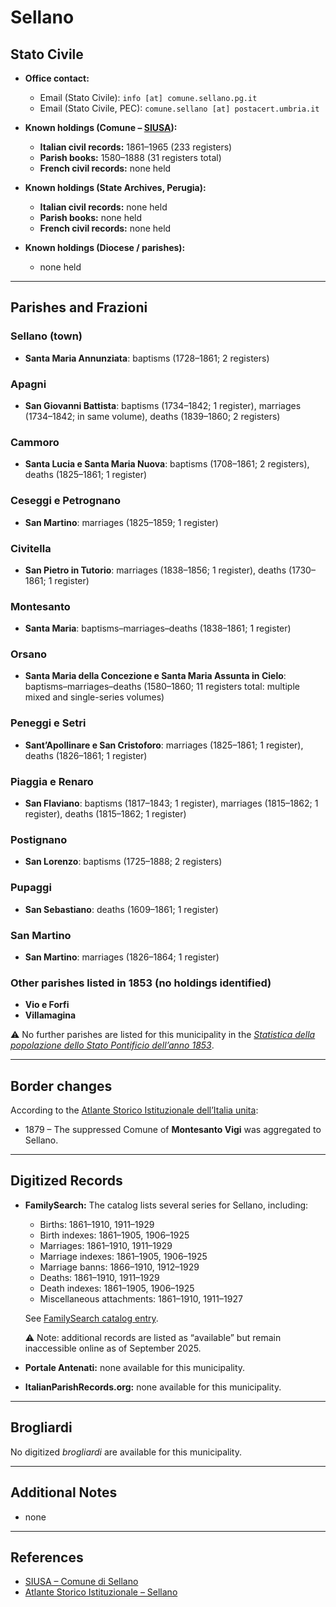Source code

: # Sellano

## Stato Civile

* **Office contact:**

  * Email (Stato Civile): `info [at] comune.sellano.pg.it`
  * Email (Stato Civile, PEC): `comune.sellano [at] postacert.umbria.it`

* **Known holdings (Comune – [SIUSA](https://siusa-archivi.cultura.gov.it/cgi-bin/siusa/pagina.pl?TipoPag=comparc&Chiave=333531)):**

  * **Italian civil records:** 1861–1965 (233 registers)
  * **Parish books:** 1580–1888 (31 registers total)
  * **French civil records:** none held

* **Known holdings (State Archives, Perugia):**

  * **Italian civil records:** none held
  * **Parish books:** none held
  * **French civil records:** none held

* **Known holdings (Diocese / parishes):**

  * none held

---

## Parishes and Frazioni

### Sellano (town)

* **Santa Maria Annunziata**: baptisms (1728–1861; 2 registers)

### Apagni

* **San Giovanni Battista**: baptisms (1734–1842; 1 register), marriages (1734–1842; in same volume), deaths (1839–1860; 2 registers)

### Cammoro

* **Santa Lucia e Santa Maria Nuova**: baptisms (1708–1861; 2 registers), deaths (1825–1861; 1 register)

### Ceseggi e Petrognano

* **San Martino**: marriages (1825–1859; 1 register)

### Civitella

* **San Pietro in Tutorio**: marriages (1838–1856; 1 register), deaths (1730–1861; 1 register)

### Montesanto

* **Santa Maria**: baptisms–marriages–deaths (1838–1861; 1 register)

### Orsano

* **Santa Maria della Concezione e Santa Maria Assunta in Cielo**: baptisms–marriages–deaths (1580–1860; 11 registers total: multiple mixed and single-series volumes)

### Peneggi e Setri

* **Sant’Apollinare e San Cristoforo**: marriages (1825–1861; 1 register), deaths (1826–1861; 1 register)

### Piaggia e Renaro

* **San Flaviano**: baptisms (1817–1843; 1 register), marriages (1815–1862; 1 register), deaths (1815–1862; 1 register)

### Postignano

* **San Lorenzo**: baptisms (1725–1888; 2 registers)

### Pupaggi

* **San Sebastiano**: deaths (1609–1861; 1 register)

### San Martino

* **San Martino**: marriages (1826–1864; 1 register)

### Other parishes listed in 1853 (no holdings identified)

* **Vio e Forfi**
* **Villamagina**

⚠️ No further parishes are listed for this municipality in the *[Statistica della popolazione dello Stato Pontificio dell’anno 1853](https://www.google.it/books/edition/Statistics_della_popolazione_dello_Stato/v6dCAQAAMAAJ)*.

---

## Border changes

According to the [Atlante Storico Istituzionale dell’Italia unita](http://dati.san.beniculturali.it/asi/local/detail.html?UA05118):

* 1879 – The suppressed Comune of **Montesanto Vigi** was aggregated to Sellano.

---

## Digitized Records

* **FamilySearch:** The catalog lists several series for Sellano, including:

  * Births: 1861–1910, 1911–1929
  * Birth indexes: 1861–1905, 1906–1925
  * Marriages: 1861–1910, 1911–1929
  * Marriage indexes: 1861–1905, 1906–1925
  * Marriage banns: 1866–1910, 1912–1929
  * Deaths: 1861–1910, 1911–1929
  * Death indexes: 1861–1905, 1906–1925
  * Miscellaneous attachments: 1861–1910, 1911–1927

  See [FamilySearch catalog entry](https://www.familysearch.org/en/search/catalog/835865).

  ⚠️ Note: additional records are listed as “available” but remain inaccessible online as of September 2025.

* **Portale Antenati:** none available for this municipality.

* **ItalianParishRecords.org:** none available for this municipality.

---

## Brogliardi

No digitized *brogliardi* are available for this municipality.

---

## Additional Notes

* none

---

## References

* [SIUSA – Comune di Sellano](https://siusa-archivi.cultura.gov.it/cgi-bin/siusa/pagina.pl?TipoPag=comparc&Chiave=333531)
* [Atlante Storico Istituzionale – Sellano](http://dati.san.beniculturali.it/asi/local/detail.html?UA05118)
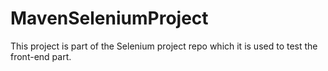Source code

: # MavenSeleniumProject

This project is part of the Selenium project repo which it is used to test the front-end part.
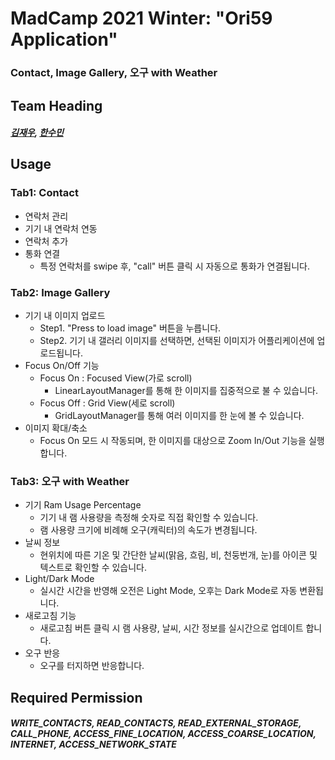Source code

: # MadCamp 2021 Winter: "Ori59 Application"
### Contact, Image Gallery, 오구 with Weather

## Team Heading
##### [김재우](https://github.com/jjwwk0), [한수민](https://github.com/Hans-0101)

## Usage
### Tab1: Contact
+ 연락처 관리
+ 기기 내 연락처 연동
+ 연락처 추가
+ 통화 연결
    - 특정 연락처를 swipe 후, "call" 버튼 클릭 시 자동으로 통화가 연결됩니다.

### Tab2: Image Gallery
+ 기기 내 이미지 업로드
  - Step1. "Press to load image" 버튼을 누릅니다.
  - Step2. 기기 내 갤러리 이미지를 선택하면, 선택된 이미지가 어플리케이션에 업로드됩니다.
+ Focus On/Off 기능
    - Focus On : Focused View(가로 scroll)
      - LinearLayoutManager를 통해 한 이미지를 집중적으로 불 수 있습니다.
    - Focus Off : Grid View(세로 scroll)
      - GridLayoutManager를 통해 여러 이미지를 한 눈에 볼 수 있습니다.
+ 이미지 확대/축소
    - Focus On 모드 시 작동되며, 한 이미지를 대상으로 Zoom In/Out 기능을 실행합니다.
    
### Tab3: 오구 with Weather
+ 기기 Ram Usage Percentage
  - 기기 내 램 사용량을 측정해 숫자로 직접 확인할 수 있습니다.
  - 램 사용량 크기에 비례해 오구(캐릭터)의 속도가 변경됩니다.
+ 날씨 정보
  - 현위치에 따른 기온 및 간단한 날씨(맑음, 흐림, 비, 천둥번개, 눈)를 아이콘 및 텍스트로 확인할 수 있습니다.
+ Light/Dark Mode
  - 실시간 시간을 반영해 오전은 Light Mode, 오후는 Dark Mode로 자동 변환됩니다.
+ 새로고침 기능
  - 새로고침 버튼 클릭 시 램 사용량, 날씨, 시간 정보를 실시간으로 업데이트 합니다.
+ 오구 반응
  - 오구를 터지하면 반응합니다.

## Required Permission
##### WRITE_CONTACTS, READ_CONTACTS, READ_EXTERNAL_STORAGE, CALL_PHONE, ACCESS_FINE_LOCATION, ACCESS_COARSE_LOCATION, INTERNET, ACCESS_NETWORK_STATE
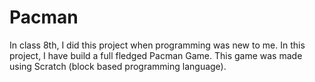 # Pacman
In class 8th, I did this project when programming was new to me.
In this project, I have build a full fledged Pacman Game. This game was made using Scratch (block based programming language).
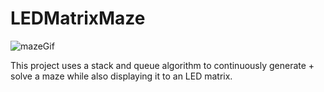 # LEDMatrixMaze
![mazeGif](https://user-images.githubusercontent.com/72180759/147896225-11b4ede5-070d-4800-aeb1-e9c1df2df1c1.gif)

This project uses a stack and queue algorithm to continuously generate + solve a maze while also displaying it to an LED matrix.
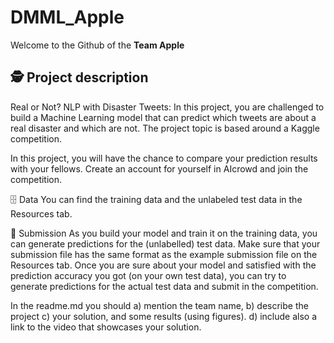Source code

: # DMML_Apple
Welcome to the Github of the **Team Apple**

## 🕵️ Project description
Real or Not? NLP with Disaster Tweets: In this project, you are challenged to build a Machine Learning model that can predict which tweets are about a real disaster and which are not. The project topic is based around a Kaggle competition. 

In this project, you will have the chance to compare your prediction results with your fellows. Create an account for yourself in AIcrowd and join the competition.



🗄 Data
You can find the training data and the unlabeled test data in the Resources tab.

🚀 Submission
As you build your model and train it on the training data, you can generate predictions for the (unlabelled) test data. Make sure that your submission file has the same format as the example submission file on the Resources tab. Once you are sure about your model and satisfied with the prediction accuracy you got (on your own test data), you can try to generate predictions for the actual test data and submit in the competition.


In the readme.md you should a) mention the team name, b) describe the project c) your solution, and some results (using figures). d) include also a link to the video that showcases your solution.

 

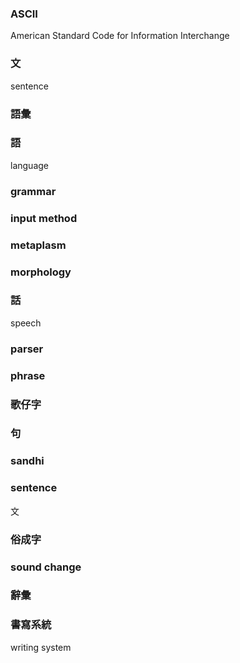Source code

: ### ASCII

American Standard Code for Information Interchange

### 文

sentence

### 語彙

### 語

language

### grammar

### input method

### metaplasm

### morphology

### 話

speech

### parser

### phrase

### 歌仔字

### 句

### sandhi

### sentence

文

### 俗成字

### sound change

### 辭彙

### 書寫系統

writing system
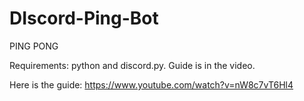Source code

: # DIscord-Ping-Bot
PING PONG

Requirements: python and discord.py. Guide is in the video.

Here is the guide: https://www.youtube.com/watch?v=nW8c7vT6Hl4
....
### Requirement
Check each line of the records above, and copy those that hold the word "detail".

### Written response
According to the [Atlante Storico Istituzionale dell’Italia unita](http://dati.san.beniculturali.it/asi/local/detail.html?UA05118):
* [Atlante Storico Istituzionale – Sellano](http://dati.san.beniculturali.it/asi/local/detail.html?UA05118)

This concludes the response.